[Rendered images with source text]
>>>

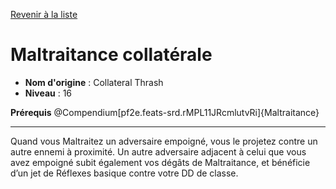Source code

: [Revenir à la liste](list.md)

# Maltraitance collatérale

 * **Nom d'origine** : Collateral Thrash
 * **Niveau** : 16


<p><strong>Prérequis</strong> @Compendium[pf2e.feats-srd.rMPL11JRcmlutvRi]{Maltraitance}</p>
<hr>
<p>Quand vous Maltraitez un adversaire empoigné, vous le projetez contre un autre ennemi à proximité. Un autre adversaire adjacent à celui que vous avez empoigné subit également vos dégâts de Maltraitance, et bénéficie d’un jet de Réflexes basique contre votre DD de classe.</p>
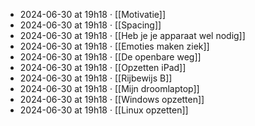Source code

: - 2024-06-30 at 19h18 · [[Motivatie]]
- 2024-06-30 at 19h18 · [[Spacing]]
- 2024-06-30 at 19h18 · [[Heb je je apparaat wel nodig]]
- 2024-06-30 at 19h18 · [[Emoties maken ziek]]
- 2024-06-30 at 19h18 · [[De openbare weg]]
- 2024-06-30 at 19h18 · [[Opzetten iPad]]
- 2024-06-30 at 19h18 · [[Rijbewijs B]]
- 2024-06-30 at 19h18 · [[Mijn droomlaptop]]
- 2024-06-30 at 19h18 · [[Windows opzetten]]
- 2024-06-30 at 19h18 · [[Linux opzetten]]

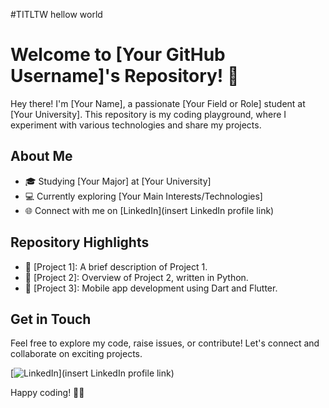 #TITLTW
hellow world 
# Welcome to [Your GitHub Username]'s Repository! 👋

Hey there! I'm [Your Name], a passionate [Your Field or Role] student at [Your University]. This repository is my coding playground, where I experiment with various technologies and share my projects.

## About Me
- 🎓 Studying [Your Major] at [Your University]
- 💻 Currently exploring [Your Main Interests/Technologies]
- 🌐 Connect with me on [LinkedIn](insert LinkedIn profile link)

## Repository Highlights
- 🚀 [Project 1]: A brief description of Project 1.
- 🐍 [Project 2]: Overview of Project 2, written in Python.
- 📱 [Project 3]: Mobile app development using Dart and Flutter.

## Get in Touch
Feel free to explore my code, raise issues, or contribute! Let's connect and collaborate on exciting projects. 

[![LinkedIn](https://img.shields.io/badge/LinkedIn-Connect-blue)](insert LinkedIn profile link)

Happy coding! 🚀✨
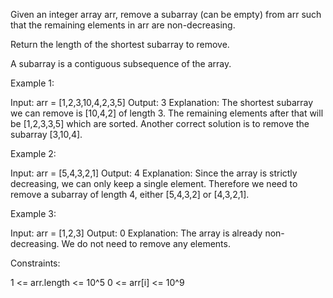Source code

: Given an integer array arr, remove a subarray (can be empty) from arr such
that the remaining elements in arr are non-decreasing.

Return the length of the shortest subarray to remove.

A subarray is a contiguous subsequence of the array.


Example 1:


Input: arr = [1,2,3,10,4,2,3,5]
Output: 3
Explanation: The shortest subarray we can remove is [10,4,2] of length 3. The
remaining elements after that will be [1,2,3,3,5] which are sorted.
Another correct solution is to remove the subarray [3,10,4].


Example 2:


Input: arr = [5,4,3,2,1]
Output: 4
Explanation: Since the array is strictly decreasing, we can only keep a
single element. Therefore we need to remove a subarray of length 4, either
[5,4,3,2] or [4,3,2,1].


Example 3:


Input: arr = [1,2,3]
Output: 0
Explanation: The array is already non-decreasing. We do not need to remove
any elements.



Constraints:


1 <= arr.length <= 10^5
0 <= arr[i] <= 10^9




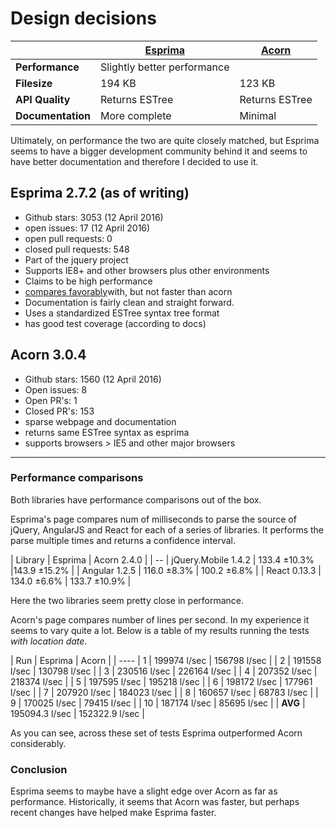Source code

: # Design decisions

|             | [Esprima](http://esprima.org/) | [Acorn](http://marijnhaverbeke.nl/acorn/)         |
| ----------- | ------------- | ------------- |
| **Performance** | Slightly better performance  |   |
| **Filesize** | 194 KB       | 123 KB  |
| **API Quality** | Returns ESTree       | Returns ESTree  |
| **Documentation** | More complete       | Minimal  |


Ultimately, on performance the two are quite closely matched, but Esprima seems to have a bigger development community behind it and seems to have better documentation and therefore I decided to use it.

## Esprima 2.7.2 (as of writing)

* Github stars: 3053 (12 April 2016)
* open issues: 17 (12 April 2016)
* open pull requests: 0
* closed pull requests: 548
* Part of the jquery project
* Supports IE8+ and other browsers plus other environments
* Claims to be high performance
* [compares favorably](http://esprima.org/test/compare.html)with, but not faster than acorn
* Documentation is fairly clean and straight forward.
* Uses a standardized ESTree syntax tree format
* has good test coverage (according to docs)

## Acorn 3.0.4

* Github stars: 1560 (12 April 2016)
* Open issues: 8
* Open PR's: 1
* Closed PR's: 153
* sparse webpage and documentation
* returns same ESTree syntax as esprima
* supports browsers > IE5 and other major browsers


---

### Performance comparisons

Both libraries have performance comparisons out of the box.

Esprima's page compares num of milliseconds to parse the source of jQuery, AngularJS and React for each of a series of libraries. It performs the parse multiple times and returns a confidence interval.

| Library | Esprima | Acorn 2.4.0 |
| --
| jQuery.Mobile 1.4.2 | 133.4 ±10.3% |143.9 ±15.2% |
| Angular 1.2.5 | 116.0 ±8.3% | 100.2 ±6.8% |
| React 0.13.3 | 134.0 ±6.6% | 133.7 ±10.9% |

Here the two libraries seem pretty close in performance.

Acorn's page compares number of lines per second. In my experience it seems to vary quite a lot. Below is a table of my results running the tests *with location date*.

| Run | Esprima | Acorn |
| ----
| 1    |  199974 l/sec     | 156798 l/sec |
| 2    |  191558 l/sec     | 130798 l/sec |
| 3    |  230516 l/sec     | 226164 l/sec |
| 4    |  207352 l/sec     | 218374 l/sec |
| 5    |  197595 l/sec     | 195218 l/sec |
| 6    |  198172 l/sec     | 177961 l/sec |
| 7    |  207920 l/sec     | 184023 l/sec |
| 8    |  160657 l/sec     | 68783 l/sec |
| 9    |  170025 l/sec     | 79415 l/sec |
| 10   |  187174 l/sec     | 85695 l/sec |
| **AVG**   | 195094.3  l/sec  | 152322.9 l/sec |

As you can see, across these set of tests Esprima outperformed Acorn considerably.

### Conclusion

Esprima seems to maybe have a slight edge over Acorn as far as performance. Historically, it seems that Acorn was faster, but perhaps recent changes have helped make Esprima faster.
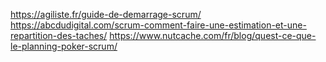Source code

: https://agiliste.fr/guide-de-demarrage-scrum/
https://abcdudigital.com/scrum-comment-faire-une-estimation-et-une-repartition-des-taches/
https://www.nutcache.com/fr/blog/quest-ce-que-le-planning-poker-scrum/
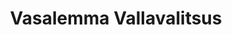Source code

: ---
title: Vasalemma Vallavalitsus
maintainer_name: Ulvi Pallas
maintainer_email: ulvi@vasalemma.ee
description: ''
---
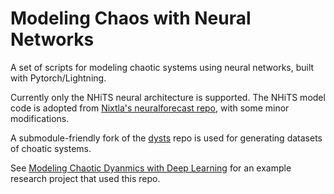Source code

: # **Mo**deling **Cha**os with **N**eural **N**etworks

A set of scripts for modeling chaotic systems using neural networks, built with Pytorch/Lightning.

Currently only the NHiTS neural architecture is supported. The NHiTS model code is adopted from [Nixtla's neuralforecast repo](https://github.com/Nixtla/neuralforecast), with some minor modifications.

A submodule-friendly fork of the [dysts](https://github.com/williamgilpin/dysts) repo is used for generating datasets of choatic systems.

See [Modeling Chaotic Dyanmics with Deep Learning](https://nrxszvo.github.io/nhits-lorenz) for an example research project that used this repo.
 
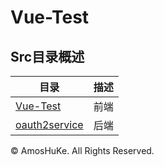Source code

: ﻿# Vue-Test

## Src目录概述
| 目录 | 描述 |  
| --- | --- |  
| [Vue-Test](./Vue-Test) | 前端 |  
| [oauth2service](./oauth2service) | 后端 |  

© AmosHuKe. All Rights Reserved.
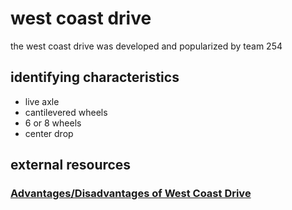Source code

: # west coast drive

the west coast drive was developed and popularized by team 254

## identifying characteristics

* live axle
* cantilevered wheels
* 6 or 8 wheels
* center drop

## external resources

### [Advantages/Disadvantages of West Coast Drive](https://www.chiefdelphi.com/forums/showthread.php?t=152211) 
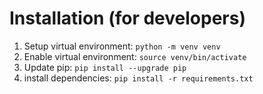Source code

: # Installation (for developers)

1. Setup virtual environment: `python -m venv venv`
2. Enable virtual environment: `source venv/bin/activate`
3. Update pip: `pip install --upgrade pip`
4. install dependencies: `pip install -r requirements.txt`
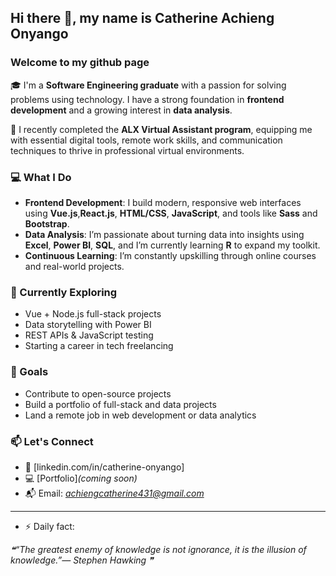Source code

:## Hi there 👋, my name is Catherine Achieng Onyango


### Welcome to my github page

🎓 I'm a **Software Engineering graduate** with a passion for solving problems using technology. I have a strong foundation in **frontend development** and a growing interest in **data analysis**.

🚀 I recently completed the **ALX Virtual Assistant program**, equipping me with essential digital tools, remote work skills, and communication techniques to thrive in professional virtual environments.

### 💻 What I Do
- **Frontend Development**: I build modern, responsive web interfaces using **Vue.js**,**React.js**, **HTML/CSS**, **JavaScript**, and tools like **Sass** and **Bootstrap**.
- **Data Analysis**: I’m passionate about turning data into insights using **Excel**, **Power BI**, **SQL**, and I’m currently learning **R** to expand my toolkit.
- **Continuous Learning**: I’m constantly upskilling through online courses and real-world projects.

### 🌱 Currently Exploring
- Vue + Node.js full-stack projects  
- Data storytelling with Power BI  
- REST APIs & JavaScript testing  
- Starting a career in tech freelancing

### 📌 Goals
- Contribute to open-source projects
- Build a portfolio of full-stack and data projects
- Land a remote job in web development or data analytics

### 📫 Let's Connect
- 💼 [linkedin.com/in/catherine-onyango] 
- 💻 [Portfolio]*(coming soon)*  
- 📬 Email: *achiengcatherine431@gmail.com*

---

- ⚡ Daily fact: 
<!--STARTS_HERE_QUOTE_README-->
<i>❝“The greatest enemy of knowledge is not ignorance, it is the illusion of knowledge.”— Stephen Hawking   ❞</i>
<!--ENDS_HERE_QUOTE_README-->

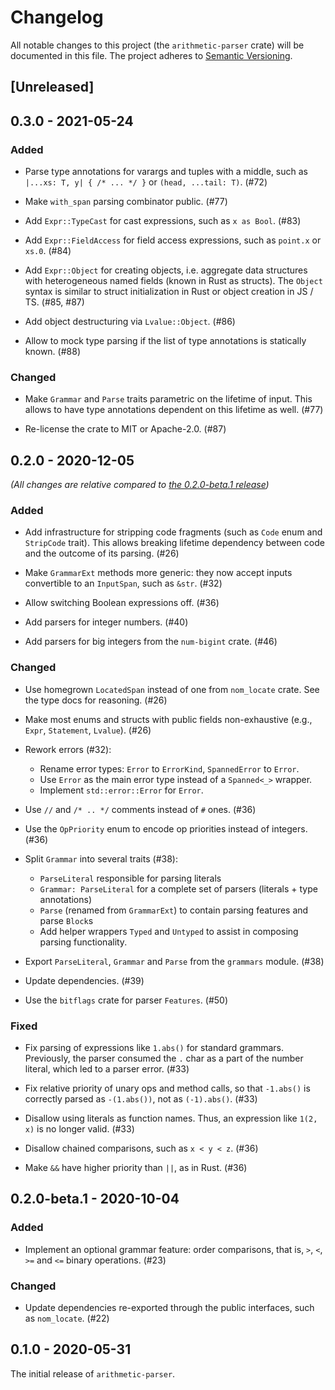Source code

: # Changelog

All notable changes to this project (the `arithmetic-parser` crate) will be
documented in this file. The project adheres to [Semantic Versioning](http://semver.org/spec/v2.0.0.html).

## [Unreleased]

## 0.3.0 - 2021-05-24

### Added

- Parse type annotations for varargs and tuples with a middle, such as
  `|...xs: T, y| { /* ... */ }` or `(head, ...tail: T)`. (#72)

- Make `with_span` parsing combinator public. (#77)

- Add `Expr::TypeCast` for cast expressions, such as `x as Bool`. (#83)

- Add `Expr::FieldAccess` for field access expressions, such as
  `point.x` or `xs.0`. (#84)

- Add `Expr::Object` for creating objects, i.e. aggregate data structures
  with heterogeneous named fields (known in Rust as structs). The `Object`
  syntax is similar to struct initialization in Rust or object creation
  in JS / TS. (#85, #87)

- Add object destructuring via `Lvalue::Object`. (#86)

- Allow to mock type parsing if the list of type annotations is statically known. (#88)

### Changed

- Make `Grammar` and `Parse` traits parametric on the lifetime of input.
  This allows to have type annotations dependent on this lifetime as well. (#77)

- Re-license the crate to MIT or Apache-2.0. (#87)

## 0.2.0 - 2020-12-05

*(All changes are relative compared to [the 0.2.0-beta.1 release](#020-beta1---2020-10-04))* 

### Added

- Add infrastructure for stripping code fragments (such as `Code` enum and
  `StripCode` trait). This allows breaking lifetime dependency between code
  and the outcome of its parsing. (#26) 

- Make `GrammarExt` methods more generic: they now accept inputs convertible
  to an `InputSpan`, such as `&str`. (#32)

- Allow switching Boolean expressions off. (#36)

- Add parsers for integer numbers. (#40)

- Add parsers for big integers from the `num-bigint` crate. (#46)

### Changed

- Use homegrown `LocatedSpan` instead of one from `nom_locate` crate.
  See the type docs for reasoning. (#26)

- Make most enums and structs with public fields non-exhaustive (e.g., `Expr`,
  `Statement`, `Lvalue`). (#26)

- Rework errors (#32):

  - Rename error types: `Error` to `ErrorKind`, `SpannedError` to `Error`.
  - Use `Error` as the main error type instead of a `Spanned<_>` wrapper.
  - Implement `std::error::Error` for `Error`.

- Use `//` and `/* .. */` comments instead of `#` ones. (#36)

- Use the `OpPriority` enum to encode op priorities instead of integers. (#36)

- Split `Grammar` into several traits (#38):

  - `ParseLiteral` responsible for parsing literals
  - `Grammar: ParseLiteral` for a complete set of parsers (literals + type annotations)
  - `Parse` (renamed from `GrammarExt`) to contain parsing features and parse `Block`s
  - Add helper wrappers `Typed` and `Untyped` to assist in composing parsing functionality.

- Export `ParseLiteral`, `Grammar` and `Parse` from the `grammars` module. (#38)

- Update dependencies. (#39)

- Use the `bitflags` crate for parser `Features`. (#50)

### Fixed

- Fix parsing of expressions like `1.abs()` for standard grammars. Previously,
  the parser consumed the `.` char as a part of the number literal, which led
  to a parser error. (#33)

- Fix relative priority of unary ops and method calls, so that `-1.abs()`
  is correctly parsed as `-(1.abs())`, not as `(-1).abs()`. (#33)

- Disallow using literals as function names. Thus, an expression like `1(2, x)`
  is no longer valid. (#33)

- Disallow chained comparisons, such as `x < y < z`. (#36)

- Make `&&` have higher priority than `||`, as in Rust. (#36)

## 0.2.0-beta.1 - 2020-10-04

### Added

- Implement an optional grammar feature: order comparisons, that is,
  `>`, `<`, `>=` and `<=` binary operations. (#23)

### Changed

- Update dependencies re-exported through the public interfaces, such as
  `nom_locate`. (#22)

## 0.1.0 - 2020-05-31

The initial release of `arithmetic-parser`.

<<<

** Problem **
Work out how many lines of the data include the word "https", and write that number alone.

** Answer for the task **
8